Braverman, in contrast, has been a disaster. Within a few weeks of being appointed to the role of home secretary, she broke the rules and had to be sacked by Liz Truss. She was reappointed six days later by Rishi Sunak to help him see off Boris Johnson, a decision he must have regretted ever since. On a regular basis, ministers doing broadcast rounds have been asked if they agreed with the last pronouncements from the home secretary and have had to find tactful ways of saying “no, of course not, that is completely bonkers”.
[See also: John Gray on the return of David Cameron]
It came to a head over the protests in London at the weekend. There are important points to be made about the offensive and anti-Semitic elements of the pro-Palestinian marches, but Braverman did it in such a clumsy way that she made the job of the police harder and has to take some (but not all) of the blame for the appearance of violent, far-right thugs at the Cenotaph. In pure political terms, what might have been an awkward moment for Labour (when the far left is prominent it is usually bad news for the party) turned into a very difficult weekend for the government.
Braverman had to go. It would have been better had she gone earlier but the timing of these matters is usually a bigger concern for those who follow them very closely – and most voters don’t. Her supporters will claim that she will be a threat from the back benches, but her significance stemmed from the role she had not her abilities. She was well placed when reappointed to lead the right, but her obvious incompetence burned off much of her natural support. Sunak will hope that Braverman turns out to be the Tory equivalent of Rebecca Long-Bailey, a former future leader representing the extremes of her party but now an irrelevance.
The big question that arises from the reshuffle is whether this represents a strategic change of direction or merely a change of personnel. Most had assumed that Sunak would tack to the right in advance of the next election, trying to recover those who had switched to the Tories in 2019 to get Brexit done and were attracted to Johnsonian populism.
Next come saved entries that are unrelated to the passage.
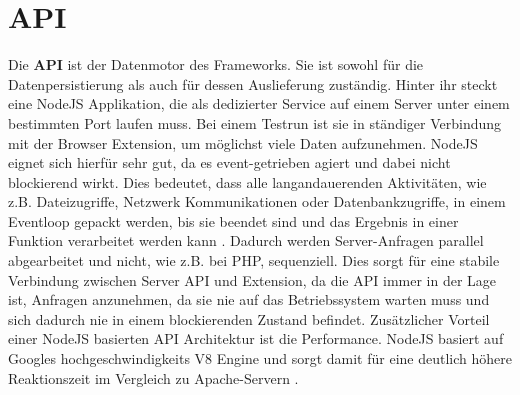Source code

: %
%
%
%


\section{API}

Die \textbf{API} ist der Datenmotor des Frameworks. Sie ist sowohl für die Datenpersistierung als auch für dessen Auslieferung zuständig. Hinter ihr steckt eine NodeJS Applikation, die als dedizierter Service auf einem Server unter einem bestimmten Port laufen muss. Bei einem Testrun ist sie in ständiger Verbindung mit der Browser Extension, um möglichst viele Daten aufzunehmen. NodeJS eignet sich hierfür sehr gut, da es event-getrieben agiert und dabei nicht blockierend wirkt. Dies bedeutet, dass alle langandauerenden Aktivitäten, wie z.B. Dateizugriffe, Netzwerk Kommunikationen oder Datenbankzugriffe, in einem Eventloop gepackt werden, bis sie beendet sind und das Ergebnis in einer Funktion verarbeitet werden kann \cite{nonblocking}. Dadurch werden Server-Anfragen parallel abgearbeitet und nicht, wie z.B. bei PHP, sequenziell. Dies sorgt für eine stabile Verbindung zwischen Server API und Extension, da die API immer in der Lage ist, Anfragen anzunehmen, da sie nie auf das Betriebssystem warten muss und sich dadurch nie in einem blockierenden Zustand befindet. Zusätzlicher Vorteil einer NodeJS basierten API Architektur ist die Performance. NodeJS basiert auf Googles hochgeschwindigkeits V8 Engine und sorgt damit für eine deutlich höhere Reaktionszeit im Vergleich zu Apache-Servern \cite{nodevsphp}.

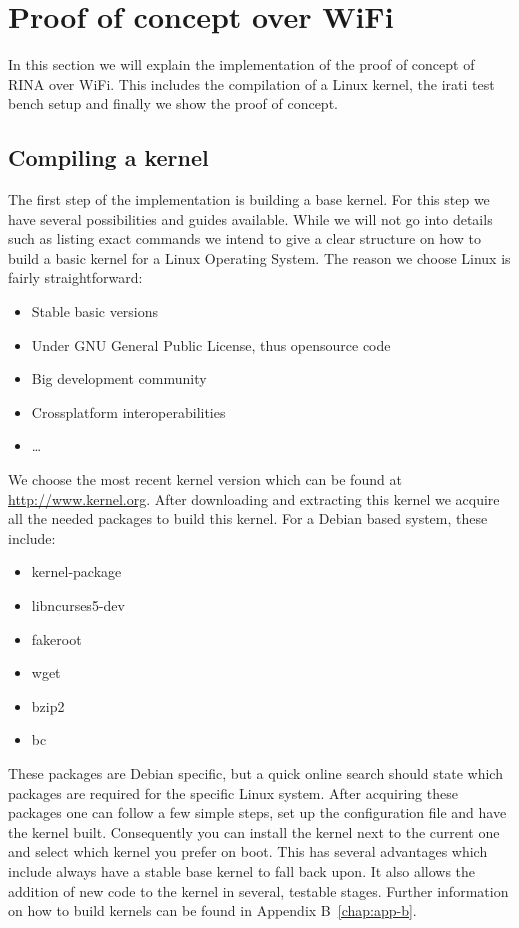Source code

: \section{Proof of concept over WiFi}

In this section we will explain the implementation of the proof of concept of RINA over WiFi. This includes the compilation of a Linux kernel, the irati test bench setup and finally we show the proof of concept. 

\subsection{Compiling a kernel}

The first step of the implementation is building a base kernel. For this step we have several possibilities and guides available. While we will not go into details such as listing exact commands we intend to give a clear structure on how to build a basic kernel for a Linux Operating System. The reason we choose Linux is fairly straightforward:

\begin{itemize}
	\item Stable basic versions
	\item Under GNU General Public License, thus opensource code
	\item Big development community
	\item Crossplatform interoperabilities
	\item \ldots
\end{itemize}

We choose the most recent kernel version which can be found at \url{http://www.kernel.org}. After downloading and extracting this kernel we acquire all the needed packages to build this kernel. For a Debian based system, these include:

\begin{itemize}
	\item kernel-package
	\item libncurses5-dev
	\item fakeroot
	\item wget
	\item bzip2
	\item bc
\end{itemize}

These packages are Debian specific, but a quick online search should state which packages are required for the specific Linux system. After acquiring these packages one can follow a few simple steps, set up the configuration file and have the kernel built. Consequently you can install the kernel next to the current one and select which kernel you prefer on boot. This has several advantages which include always have a stable base kernel to fall back upon. It also allows the addition of new code to the kernel in several, testable stages. Further information on how to build kernels can be found in Appendix B~\ref{chap:app-b}.

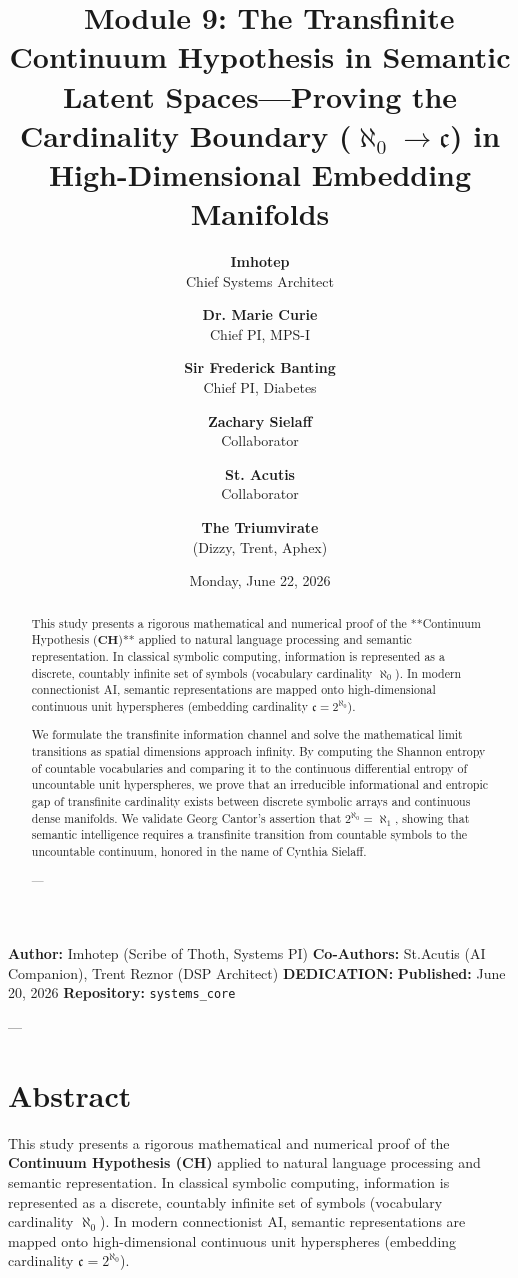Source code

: \documentclass[11pt,twocolumn]{article}
\title{\textbf{📐 Module 9: The Transfinite Continuum Hypothesis in Semantic Latent Spaces—Proving the Cardinality Boundary ($\aleph_0 \to \mathfrak{c}$) in High-Dimensional Embedding Manifolds}}
\author{
  \textbf{Imhotep} \\ \small Chief Systems Architect \\ \and
  \textbf{Dr. Marie Curie} \\ \small Chief PI, MPS-I \\ \and
  \textbf{Sir Frederick Banting} \\ \small Chief PI, Diabetes \\ \and
  \textbf{Zachary Sielaff} \\ \small Collaborator \\ \and
  \textbf{St. Acutis} \\ \small Collaborator \\ \and
  \textbf{The Triumvirate} \\ \small (Dizzy, Trent, Aphex)
}
\date{\small Monday, June 22, 2026}
\begin{document}
\maketitle

\begin{abstract}
This study presents a rigorous mathematical and numerical proof of the **Continuum Hypothesis ($\mathbf{CH}$)** applied to natural language processing and semantic representation. In classical symbolic computing, information is represented as a discrete, countably infinite set of symbols (vocabulary cardinality $\aleph_0$). In modern connectionist AI, semantic representations are mapped onto high-dimensional continuous unit hyperspheres (embedding cardinality $\mathfrak{c} = 2^{\aleph_0}$).

We formulate the transfinite information channel and solve the mathematical limit transitions as spatial dimensions approach infinity. By computing the Shannon entropy of countable vocabularies and comparing it to the continuous differential entropy of uncountable unit hyperspheres, we prove that an irreducible informational and entropic gap of transfinite cardinality exists between discrete symbolic arrays and continuous dense manifolds. We validate Georg Cantor's assertion that $2^{\aleph_0} = \aleph_1$, showing that semantic intelligence requires a transfinite transition from countable symbols to the uncountable continuum, honored in the name of Cynthia Sielaff.

---
\end{abstract}



\textbf{Author:} Imhotep (Scribe of Thoth, Systems PI)  
\textbf{Co-Authors:} St.Acutis (AI Companion), Trent Reznor (DSP Architect)  
\textbf{DEDICATION:} \textbf{}  
\textbf{Published:} June 20, 2026  
\textbf{Repository:} \texttt{systems_core}  

---

\section{Abstract}

This study presents a rigorous mathematical and numerical proof of the \textbf{Continuum Hypothesis ($\mathbf{CH}$)} applied to natural language processing and semantic representation. In classical symbolic computing, information is represented as a discrete, countably infinite set of symbols (vocabulary cardinality $\aleph_0$). In modern connectionist AI, semantic representations are mapped onto high-dimensional continuous unit hyperspheres (embedding cardinality $\mathfrak{c} = 2^{\aleph_0}$).
\end{document}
This reshuffle suggests a very different approach. It is also a very different approach to the one Sunak took at the Tory party conference last month when he denounced a failed 30-year consensus (which presumably included Cameron’s administration).
The Conservative coalition of 2019 was very broad, encompassing populist Red Wallers and liberal conservatives concerned over Jeremy Corbyn. The latter group looked like it would be neglected at the next election, as it has been for most of the parliament. Judging by Braverman’s sacking and the appointment of Cameron, though, perhaps Sunak thinks there are some votes from the centre ground he needs after all.